Rev. Dara Olandt, the Mills chaplain and director of SRL who identifies as both Jewish and Unitarian Universalist, also had a role in putting on the event.
“As I watched this particular film, I was struck by — in these incredibly politically polarizing times — how crucial it is to lift up stories of artistic resilience: stories in which people are coming together across differences in a shared, creative project that affirms beauty, power, memory, restoration of hope and restoration of memory in concretized forms,” she said to the audience before the film began. “I hope that there will be something that you hear tonight that you can take with you that will effuse your life positively, that will stir your imagination, your heart, in connecting with your own history and with your own story.”

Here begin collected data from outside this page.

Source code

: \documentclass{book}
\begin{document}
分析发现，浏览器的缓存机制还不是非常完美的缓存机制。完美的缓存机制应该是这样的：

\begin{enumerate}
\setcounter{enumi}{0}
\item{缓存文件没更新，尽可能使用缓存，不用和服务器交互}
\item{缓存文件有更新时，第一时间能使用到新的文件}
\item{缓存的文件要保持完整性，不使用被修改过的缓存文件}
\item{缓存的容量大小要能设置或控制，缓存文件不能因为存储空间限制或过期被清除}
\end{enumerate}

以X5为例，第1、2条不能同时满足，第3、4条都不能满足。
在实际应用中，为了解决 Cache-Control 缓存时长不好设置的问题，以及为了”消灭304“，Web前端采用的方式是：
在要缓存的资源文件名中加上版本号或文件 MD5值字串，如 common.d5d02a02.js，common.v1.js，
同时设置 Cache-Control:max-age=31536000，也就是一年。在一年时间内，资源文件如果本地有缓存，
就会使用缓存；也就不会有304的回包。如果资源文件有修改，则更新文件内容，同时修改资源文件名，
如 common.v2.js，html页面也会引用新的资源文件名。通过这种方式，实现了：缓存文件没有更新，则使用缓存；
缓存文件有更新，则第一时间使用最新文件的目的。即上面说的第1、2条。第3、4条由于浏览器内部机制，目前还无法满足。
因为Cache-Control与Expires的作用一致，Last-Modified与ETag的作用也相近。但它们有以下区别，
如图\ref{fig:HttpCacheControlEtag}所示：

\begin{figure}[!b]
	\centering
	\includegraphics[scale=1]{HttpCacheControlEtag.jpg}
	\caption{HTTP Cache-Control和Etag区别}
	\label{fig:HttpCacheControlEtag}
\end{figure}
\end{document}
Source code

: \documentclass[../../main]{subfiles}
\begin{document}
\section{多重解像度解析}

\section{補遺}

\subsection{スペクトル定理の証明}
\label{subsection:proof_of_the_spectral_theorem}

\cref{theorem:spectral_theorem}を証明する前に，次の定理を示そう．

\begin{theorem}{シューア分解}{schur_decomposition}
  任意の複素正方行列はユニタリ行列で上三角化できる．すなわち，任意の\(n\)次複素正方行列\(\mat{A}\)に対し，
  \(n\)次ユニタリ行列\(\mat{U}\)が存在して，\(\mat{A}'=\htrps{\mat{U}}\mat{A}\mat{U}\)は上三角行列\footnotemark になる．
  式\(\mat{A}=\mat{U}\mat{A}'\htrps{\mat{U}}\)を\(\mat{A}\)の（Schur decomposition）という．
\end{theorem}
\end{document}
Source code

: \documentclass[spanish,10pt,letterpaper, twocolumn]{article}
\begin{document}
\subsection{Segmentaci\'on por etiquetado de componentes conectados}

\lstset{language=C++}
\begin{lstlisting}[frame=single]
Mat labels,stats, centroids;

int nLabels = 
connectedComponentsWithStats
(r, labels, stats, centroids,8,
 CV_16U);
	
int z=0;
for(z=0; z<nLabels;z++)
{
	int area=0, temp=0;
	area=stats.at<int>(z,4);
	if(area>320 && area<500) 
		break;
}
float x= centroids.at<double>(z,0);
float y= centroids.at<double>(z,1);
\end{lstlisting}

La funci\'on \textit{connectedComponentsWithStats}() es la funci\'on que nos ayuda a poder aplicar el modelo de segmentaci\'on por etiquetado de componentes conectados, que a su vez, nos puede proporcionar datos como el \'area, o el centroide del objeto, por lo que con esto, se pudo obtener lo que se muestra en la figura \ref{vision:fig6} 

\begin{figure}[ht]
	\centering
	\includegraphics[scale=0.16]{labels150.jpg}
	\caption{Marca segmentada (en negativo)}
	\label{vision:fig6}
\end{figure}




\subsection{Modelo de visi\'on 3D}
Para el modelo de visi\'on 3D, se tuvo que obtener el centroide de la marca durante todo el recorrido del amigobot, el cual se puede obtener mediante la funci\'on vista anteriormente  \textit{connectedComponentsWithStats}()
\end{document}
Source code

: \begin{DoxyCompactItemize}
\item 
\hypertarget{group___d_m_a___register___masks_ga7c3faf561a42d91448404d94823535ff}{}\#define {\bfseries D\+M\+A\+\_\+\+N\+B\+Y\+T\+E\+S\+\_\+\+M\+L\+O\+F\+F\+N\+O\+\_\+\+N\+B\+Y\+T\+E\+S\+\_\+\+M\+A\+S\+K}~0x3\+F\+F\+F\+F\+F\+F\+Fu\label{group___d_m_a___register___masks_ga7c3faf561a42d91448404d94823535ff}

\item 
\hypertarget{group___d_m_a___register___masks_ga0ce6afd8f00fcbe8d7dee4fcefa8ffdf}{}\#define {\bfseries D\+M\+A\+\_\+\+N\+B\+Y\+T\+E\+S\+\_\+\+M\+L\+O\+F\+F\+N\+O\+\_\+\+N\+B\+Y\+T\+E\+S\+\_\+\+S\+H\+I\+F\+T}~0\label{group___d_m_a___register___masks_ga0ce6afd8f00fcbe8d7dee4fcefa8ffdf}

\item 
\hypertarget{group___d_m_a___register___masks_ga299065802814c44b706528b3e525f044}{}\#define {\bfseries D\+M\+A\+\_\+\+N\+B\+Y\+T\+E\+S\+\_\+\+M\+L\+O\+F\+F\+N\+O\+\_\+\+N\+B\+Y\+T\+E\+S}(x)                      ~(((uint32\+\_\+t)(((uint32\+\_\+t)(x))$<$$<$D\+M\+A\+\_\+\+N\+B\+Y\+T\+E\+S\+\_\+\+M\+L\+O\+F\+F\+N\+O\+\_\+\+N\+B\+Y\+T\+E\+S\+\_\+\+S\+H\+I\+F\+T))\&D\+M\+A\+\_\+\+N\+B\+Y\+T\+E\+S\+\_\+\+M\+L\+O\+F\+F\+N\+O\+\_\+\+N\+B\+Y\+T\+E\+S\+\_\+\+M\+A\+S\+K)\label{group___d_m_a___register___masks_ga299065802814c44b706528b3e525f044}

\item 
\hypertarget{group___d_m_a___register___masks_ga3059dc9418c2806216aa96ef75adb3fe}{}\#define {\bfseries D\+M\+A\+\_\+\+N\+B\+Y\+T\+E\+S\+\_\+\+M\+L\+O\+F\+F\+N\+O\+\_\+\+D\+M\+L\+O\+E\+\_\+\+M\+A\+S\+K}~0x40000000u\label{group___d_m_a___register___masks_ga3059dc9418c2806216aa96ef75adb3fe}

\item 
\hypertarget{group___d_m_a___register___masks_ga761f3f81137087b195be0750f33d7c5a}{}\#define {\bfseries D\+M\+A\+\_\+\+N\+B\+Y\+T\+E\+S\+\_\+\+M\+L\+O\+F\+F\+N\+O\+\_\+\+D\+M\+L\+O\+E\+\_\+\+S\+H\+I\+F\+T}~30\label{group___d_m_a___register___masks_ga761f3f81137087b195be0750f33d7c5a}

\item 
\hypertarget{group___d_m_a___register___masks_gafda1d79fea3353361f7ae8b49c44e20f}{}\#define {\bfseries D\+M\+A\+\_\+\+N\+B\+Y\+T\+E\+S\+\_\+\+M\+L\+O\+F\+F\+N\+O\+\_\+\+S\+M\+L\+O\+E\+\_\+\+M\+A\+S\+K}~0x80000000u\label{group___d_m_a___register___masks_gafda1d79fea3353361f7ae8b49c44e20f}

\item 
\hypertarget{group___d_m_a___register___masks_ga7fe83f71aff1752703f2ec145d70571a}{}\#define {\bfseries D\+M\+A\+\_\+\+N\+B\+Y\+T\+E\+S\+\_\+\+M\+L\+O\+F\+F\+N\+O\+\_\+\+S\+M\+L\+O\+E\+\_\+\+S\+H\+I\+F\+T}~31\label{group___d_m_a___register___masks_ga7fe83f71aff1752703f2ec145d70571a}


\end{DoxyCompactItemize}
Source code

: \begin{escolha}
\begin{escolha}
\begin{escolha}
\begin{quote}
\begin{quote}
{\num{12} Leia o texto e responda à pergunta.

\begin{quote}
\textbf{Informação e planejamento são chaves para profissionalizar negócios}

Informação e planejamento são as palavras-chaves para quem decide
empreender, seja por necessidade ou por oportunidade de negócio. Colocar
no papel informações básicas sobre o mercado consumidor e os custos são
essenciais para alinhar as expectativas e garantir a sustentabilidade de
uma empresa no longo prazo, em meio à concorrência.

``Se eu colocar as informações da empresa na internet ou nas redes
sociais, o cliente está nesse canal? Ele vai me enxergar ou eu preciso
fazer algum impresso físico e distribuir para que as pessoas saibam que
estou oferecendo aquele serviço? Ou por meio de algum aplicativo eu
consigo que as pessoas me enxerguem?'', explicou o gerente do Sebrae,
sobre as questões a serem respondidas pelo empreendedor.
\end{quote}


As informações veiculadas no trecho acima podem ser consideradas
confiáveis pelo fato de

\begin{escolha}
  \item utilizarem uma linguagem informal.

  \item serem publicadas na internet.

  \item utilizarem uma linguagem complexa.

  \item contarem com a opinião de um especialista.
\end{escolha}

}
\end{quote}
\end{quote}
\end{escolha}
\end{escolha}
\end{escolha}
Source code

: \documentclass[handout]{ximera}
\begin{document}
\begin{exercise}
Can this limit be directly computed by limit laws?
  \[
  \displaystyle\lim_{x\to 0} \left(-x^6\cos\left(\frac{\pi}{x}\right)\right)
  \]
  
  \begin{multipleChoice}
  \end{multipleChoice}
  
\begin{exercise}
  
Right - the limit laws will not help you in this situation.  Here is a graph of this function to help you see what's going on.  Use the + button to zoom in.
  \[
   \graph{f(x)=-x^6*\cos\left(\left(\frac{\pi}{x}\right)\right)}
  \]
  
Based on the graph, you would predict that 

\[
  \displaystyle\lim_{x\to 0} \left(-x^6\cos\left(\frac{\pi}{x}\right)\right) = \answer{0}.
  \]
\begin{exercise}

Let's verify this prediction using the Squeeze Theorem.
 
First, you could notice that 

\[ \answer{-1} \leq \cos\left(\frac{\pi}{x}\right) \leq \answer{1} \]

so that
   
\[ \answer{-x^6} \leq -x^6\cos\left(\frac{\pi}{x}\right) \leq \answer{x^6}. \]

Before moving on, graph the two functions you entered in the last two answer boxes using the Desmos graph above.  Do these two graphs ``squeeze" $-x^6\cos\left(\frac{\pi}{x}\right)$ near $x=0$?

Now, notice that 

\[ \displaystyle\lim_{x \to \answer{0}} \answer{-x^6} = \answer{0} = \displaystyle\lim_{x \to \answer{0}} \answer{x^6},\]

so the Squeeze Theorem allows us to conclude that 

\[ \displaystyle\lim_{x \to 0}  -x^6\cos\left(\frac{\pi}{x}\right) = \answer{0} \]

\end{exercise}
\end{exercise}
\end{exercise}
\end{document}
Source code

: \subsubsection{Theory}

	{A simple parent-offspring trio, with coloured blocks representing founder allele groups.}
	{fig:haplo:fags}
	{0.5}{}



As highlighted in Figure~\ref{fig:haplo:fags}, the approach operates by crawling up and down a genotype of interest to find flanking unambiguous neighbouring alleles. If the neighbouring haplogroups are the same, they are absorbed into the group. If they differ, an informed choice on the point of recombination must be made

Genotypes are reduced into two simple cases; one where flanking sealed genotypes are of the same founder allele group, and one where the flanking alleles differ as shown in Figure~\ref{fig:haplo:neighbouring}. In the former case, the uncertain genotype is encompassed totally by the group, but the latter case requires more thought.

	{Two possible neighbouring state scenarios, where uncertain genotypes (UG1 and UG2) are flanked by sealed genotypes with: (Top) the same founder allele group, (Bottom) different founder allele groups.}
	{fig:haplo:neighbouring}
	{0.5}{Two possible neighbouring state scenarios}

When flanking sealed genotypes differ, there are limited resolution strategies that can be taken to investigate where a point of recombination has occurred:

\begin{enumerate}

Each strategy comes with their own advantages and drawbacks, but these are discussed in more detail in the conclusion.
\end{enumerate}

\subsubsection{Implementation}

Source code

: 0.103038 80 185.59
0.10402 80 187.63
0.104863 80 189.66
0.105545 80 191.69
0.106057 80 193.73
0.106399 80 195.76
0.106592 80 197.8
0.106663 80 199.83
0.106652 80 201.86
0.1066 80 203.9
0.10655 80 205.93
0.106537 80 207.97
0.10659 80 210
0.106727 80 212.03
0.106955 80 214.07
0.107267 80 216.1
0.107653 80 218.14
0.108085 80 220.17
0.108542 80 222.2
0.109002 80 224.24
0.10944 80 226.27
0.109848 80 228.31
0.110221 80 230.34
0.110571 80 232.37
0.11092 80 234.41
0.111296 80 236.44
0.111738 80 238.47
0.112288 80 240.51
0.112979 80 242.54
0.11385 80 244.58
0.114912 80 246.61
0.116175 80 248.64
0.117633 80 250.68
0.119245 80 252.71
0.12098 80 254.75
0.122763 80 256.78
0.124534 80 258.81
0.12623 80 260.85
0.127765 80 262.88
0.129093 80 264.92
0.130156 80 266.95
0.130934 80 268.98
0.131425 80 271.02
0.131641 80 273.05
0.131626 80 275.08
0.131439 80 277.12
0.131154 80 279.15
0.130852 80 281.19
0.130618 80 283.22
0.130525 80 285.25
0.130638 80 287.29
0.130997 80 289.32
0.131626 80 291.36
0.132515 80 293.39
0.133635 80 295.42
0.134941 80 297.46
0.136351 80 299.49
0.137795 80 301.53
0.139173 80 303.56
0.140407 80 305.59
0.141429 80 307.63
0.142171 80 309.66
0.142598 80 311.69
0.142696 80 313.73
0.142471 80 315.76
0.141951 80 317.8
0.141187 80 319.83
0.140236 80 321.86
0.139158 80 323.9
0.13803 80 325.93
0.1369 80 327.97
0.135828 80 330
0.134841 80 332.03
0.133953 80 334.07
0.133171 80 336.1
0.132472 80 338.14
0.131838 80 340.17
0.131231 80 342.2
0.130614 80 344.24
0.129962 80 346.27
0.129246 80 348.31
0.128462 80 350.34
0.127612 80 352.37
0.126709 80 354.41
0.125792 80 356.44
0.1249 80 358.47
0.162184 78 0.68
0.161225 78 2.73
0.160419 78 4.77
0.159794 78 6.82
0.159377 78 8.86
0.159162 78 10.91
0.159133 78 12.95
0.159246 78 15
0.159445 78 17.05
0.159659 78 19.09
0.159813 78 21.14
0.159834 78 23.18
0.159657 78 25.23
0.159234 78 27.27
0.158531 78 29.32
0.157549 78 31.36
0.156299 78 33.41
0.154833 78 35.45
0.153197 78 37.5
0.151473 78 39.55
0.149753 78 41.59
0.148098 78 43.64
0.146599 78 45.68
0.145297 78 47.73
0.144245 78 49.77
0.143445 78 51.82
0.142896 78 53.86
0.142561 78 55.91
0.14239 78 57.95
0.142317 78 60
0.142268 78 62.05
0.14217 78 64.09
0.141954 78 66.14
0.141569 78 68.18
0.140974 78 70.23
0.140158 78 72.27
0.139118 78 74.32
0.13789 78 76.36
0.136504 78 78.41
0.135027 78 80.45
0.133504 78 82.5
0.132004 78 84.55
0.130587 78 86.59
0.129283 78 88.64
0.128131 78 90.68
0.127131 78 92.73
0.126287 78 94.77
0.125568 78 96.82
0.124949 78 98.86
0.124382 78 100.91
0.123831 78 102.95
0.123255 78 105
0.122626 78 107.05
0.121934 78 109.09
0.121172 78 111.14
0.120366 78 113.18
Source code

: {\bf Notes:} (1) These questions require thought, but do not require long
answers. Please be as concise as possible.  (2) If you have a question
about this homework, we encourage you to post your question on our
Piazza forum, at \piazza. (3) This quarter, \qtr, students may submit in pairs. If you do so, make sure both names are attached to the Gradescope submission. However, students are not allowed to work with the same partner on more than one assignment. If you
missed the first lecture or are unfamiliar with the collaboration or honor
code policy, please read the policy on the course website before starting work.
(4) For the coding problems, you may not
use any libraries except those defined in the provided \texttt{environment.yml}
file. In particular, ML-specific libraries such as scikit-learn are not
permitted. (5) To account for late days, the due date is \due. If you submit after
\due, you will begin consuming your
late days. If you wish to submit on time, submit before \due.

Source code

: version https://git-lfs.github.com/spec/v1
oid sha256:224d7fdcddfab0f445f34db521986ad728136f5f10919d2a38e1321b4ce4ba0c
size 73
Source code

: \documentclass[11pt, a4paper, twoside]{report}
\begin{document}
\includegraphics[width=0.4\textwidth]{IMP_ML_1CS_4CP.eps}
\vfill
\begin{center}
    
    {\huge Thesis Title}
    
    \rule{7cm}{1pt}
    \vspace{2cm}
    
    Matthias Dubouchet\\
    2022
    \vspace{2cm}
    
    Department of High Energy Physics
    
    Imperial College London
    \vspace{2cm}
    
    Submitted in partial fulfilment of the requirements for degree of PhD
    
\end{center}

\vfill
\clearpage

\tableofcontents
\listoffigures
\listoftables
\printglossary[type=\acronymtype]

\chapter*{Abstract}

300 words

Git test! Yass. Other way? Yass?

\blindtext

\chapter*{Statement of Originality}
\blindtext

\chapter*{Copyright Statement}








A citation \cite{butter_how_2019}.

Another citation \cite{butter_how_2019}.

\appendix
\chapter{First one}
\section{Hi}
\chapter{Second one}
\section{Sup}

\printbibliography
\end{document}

In the 17th and 18th centuries, around 200 wooden synagogues were built in Poland and by 1942, they had all been destroyed by the Nazi invasion. The Gwoździec Synagogue had been most thoroughly documented by photos, and over the course of 10 years, Handshouse Studio (led by Rick and Laura Brown) gathered hundreds of students from over a dozen countries to rebuild it using the same methods from the time it was built. In particular, the documentary showcased the creation of the intricate structure of the roof and the paintings on the inside of it — hence the title.
But this project, this documentary and certainly this event at Mills were not focused on the end product, nor did they focus on the destruction of the original synagogue and all that had been lost. Rather, the focus was on community, the authentic creation of art and the celebration of Jewish life and resilience.
Rev. Olandt welcomed those who wanted a space to debrief and discuss the film and its ideas to stay afterwards.
“I love that they didn’t end on the grand reopening — they end on the people who worked on it lighting candles and silently and in awe beholding what they had helped create,” Yovel said after the film. “There wasn’t a need to talk about it, even, because their being together to look at it said everything that had to be said.”
Rev. Olandt agreed.
“It was about that which was larger,” she said. “It didn’t even need to be expressed what the larger was other than the concrete shared project.”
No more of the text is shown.